Mum who parked in friend's spot locked in five-year battle over £285 fine

A mum who has been fighting a parking fine for five years claims she has been the victim of ‘a campaign of harassment’.

Sarah Quinn, 35, parked outside her friend Holly’s flat in Huddersfield, West Yorkshire, on June 6, 2016.

The space was allocated to the flat, but tenants are supposed to display a permit in the windscreen and Holly had misplaced hers.

So the pair decided to leave a note with Holly’s flat number on it so any parking attendants could buzz up and check who was parked there – but the attendant fined Sarah anyway.

The mum-of-two has refused to pay the fine, arguing the parking enforcement company is ‘fully aware that [she] was in the tenant’s numbered space’.

Now Sarah is facing an increased charge of £285, bailiffs, the threat of a damaged credit score and court action.

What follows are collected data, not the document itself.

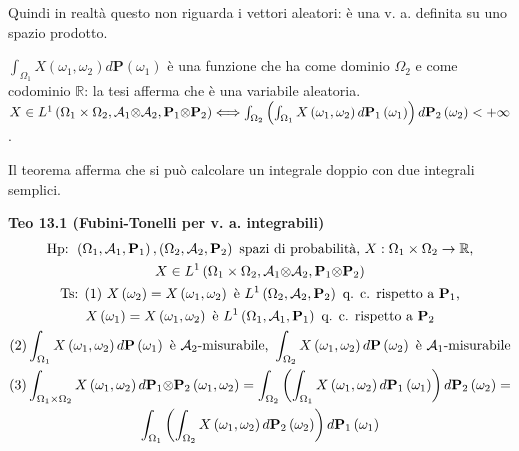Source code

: \documentclass{article}
\begin{document}
Quindi in realt\`{a} questo non riguarda i vettori aleatori: \`{e} una v. a.
definita su uno spazio prodotto.

$\int_{\Omega _{1}}X\left( \omega _{1},\omega _{2}\right) d\mathbf{P}\left(
\omega _{1}\right) $ \`{e} una funzione che ha come dominio $\Omega _{2}$ e
come codominio $%
\mathbb{R}
$: la tesi afferma che \`{e} una variabile aleatoria. $X\in L^{1}\left(
\Omega _{1}\times \Omega _{2},\mathcal{A}_{1}\mathcal{\otimes A}_{2},\mathbf{%
P}_{1}\mathcal{\otimes }\mathbf{P}_{2}\right) \Longleftrightarrow
\int_{\Omega _{2}}\left( \int_{\Omega _{1}}X\left( \omega _{1},\omega
_{2}\right) d\mathbf{P}_{1}\left( \omega _{1}\right) \right) d\mathbf{P}%
_{2}\left( \omega _{2}\right) <+\infty $.

Il teorema afferma che si pu\`{o} calcolare un integrale doppio con due
integrali semplici.

\textbf{Teo 13.1 (Fubini-Tonelli per v. a. integrabili) }%
\begin{gather*}
\text{Hp: }\left( \Omega _{1},\mathcal{A}_{1},\mathbf{P}_{1}\right) ,\left(
\Omega _{2},\mathcal{A}_{2},\mathbf{P}_{2}\right) \text{ spazi di probabilit%
\`{a}, }X:\Omega _{1}\times \Omega _{2}\rightarrow 
\mathbb{R}
\text{,} \\
X\in L^{1}\left( \Omega _{1}\times \Omega _{2},\mathcal{A}_{1}\mathcal{%
\otimes A}_{2},\mathbf{P}_{1}\mathcal{\otimes }\mathbf{P}_{2}\right) \\
\text{Ts: (1) }X\left( \omega _{2}\right) =X\left( \omega _{1},\omega
_{2}\right) \text{ \`{e} }L^{1}\left( \Omega _{2},\mathcal{A}_{2},\mathbf{P}%
_{2}\right) \text{ q. c. rispetto a }\mathbf{P}_{1}\text{,} \\
X\left( \omega _{1}\right) =X\left( \omega _{1},\omega _{2}\right) \text{ 
\`{e} }L^{1}\left( \Omega _{1},\mathcal{A}_{1},\mathbf{P}_{1}\right) \text{
q. c. rispetto a }\mathbf{P}_{2} \\
\text{(2)}\int_{\Omega _{1}}X\left( \omega _{1},\omega _{2}\right) d\mathbf{P%
}\left( \omega _{1}\right) \text{ \`{e} }\mathcal{A}_{2}\text{-misurabile, }%
\int_{\Omega _{2}}X\left( \omega _{1},\omega _{2}\right) d\mathbf{P}\left(
\omega _{2}\right) \text{ \`{e} }\mathcal{A}_{1}\text{-misurabile} \\
\text{(3)}\int_{\Omega _{1}\times \Omega _{2}}X\left( \omega _{1},\omega
_{2}\right) d\mathbf{P}_{1}\mathcal{\otimes }\mathbf{P}_{2}\left( \omega
_{1},\omega _{2}\right) =\int_{\Omega _{2}}\left( \int_{\Omega _{1}}X\left(
\omega _{1},\omega _{2}\right) d\mathbf{P}_{1}\left( \omega _{1}\right)
\right) d\mathbf{P}_{2}\left( \omega _{2}\right) = \\
\int_{\Omega _{1}}\left( \int_{\Omega _{2}}X\left( \omega _{1},\omega
_{2}\right) d\mathbf{P}_{2}\left( \omega _{2}\right) \right) d\mathbf{P}%
_{1}\left( \omega _{1}\right)
\end{gather*}
\end{document}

Sarah previously told YorkshireLive: ‘It’s putting a big strain on me mentally. It’s a frightening thing to be threatened on and off for this long.

‘I’ve even moved house but they managed to track me down and send the court action letter.

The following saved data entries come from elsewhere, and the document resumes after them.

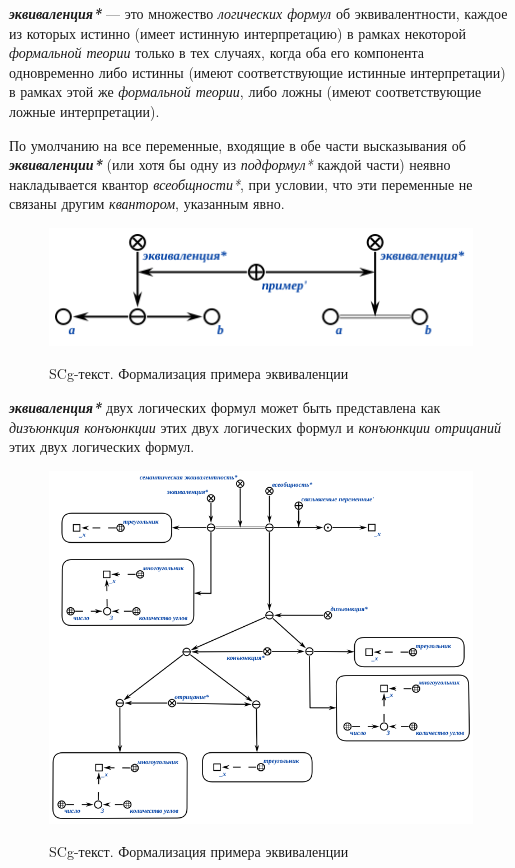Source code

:\textbf{\textit{эквиваленция*}} --- это множество \textit{логических формул} об эквивалентности, каждое из которых истинно (имеет истинную интерпретацию) в рамках некоторой \textit{формальной теории} только в тех случаях, когда оба его компонента одновременно либо истинны (имеют соответствующие истинные интерпретации) в рамках этой же \textit{формальной теории}, либо ложны (имеют соответствующие ложные интерпретации).

По умолчанию на все переменные, входящие в обе части высказывания об \textbf{\textit{эквиваленции*}} (или хотя бы одну из \textit{подформул*} каждой части) неявно накладывается квантор \textit{всеобщности*}, при условии, что эти переменные не связаны другим \textit{квантором}, указанным явно.

\begin{figure}[H]
	\caption{SCg-текст. Формализация примера эквиваленции}
	\includegraphics[scale=0.8]{author/part2/figures/logic/equivalent.png}
	\label{fig:equivalent}
\end{figure}

\textbf{\textit{эквиваленция*}} двух логических формул может быть представлена как \textit{дизъюнкция} \textit{конъюнкции} этих двух логических формул и \textit{конъюнкции} \textit{отрицаний} этих двух логических формул.

\begin{figure}[H]
	\caption{SCg-текст. Формализация примера эквиваленции}
	\includegraphics[scale=0.8]{author/part2/figures/logic/equivalence_representation.png}
	\label{fig:equivalence_representation}
\end{figure}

‘I can’t believe that I have to deal with this harassment for parking at my friend’s flat in her space, not bothering anyone and it wouldn’t be of any hardship financial or otherwise to the company because only my friend Holly can use the space!

‘I am determined to fight them because they cannot get away with sending an invoice to someone for parking on private property when you have that person’s permission.’

Enforcement company Vehicle Control Services denies any ‘harassment’ and stands by its decision to take Sarah to court – namely because she has ‘ignored all correspondence’ instead of appealing the fine through legal routes.

A statement from the firm said: ‘A key term and condition for parking at the Commercial Mill private car park, required that a valid permit was clearly displayed in the windscreen of the vehicle and, by her own admission, Ms Quinn did not display a valid permit.

‘Ms Quinn did not appeal the parking charge nor respond to any further reminders, (she ignored all correspondence), and, consequently, matters proceeded to court.

‘In accordance with the relevant legal limitation period, we have up to six years in which to commence court proceedings.

‘We refute the allegations made against our patrol officer. We are satisfied that the parking charge was issued correctly as there had been a clear breach of the terms and conditions of the car park which were clearly set out on prominent signs on site.’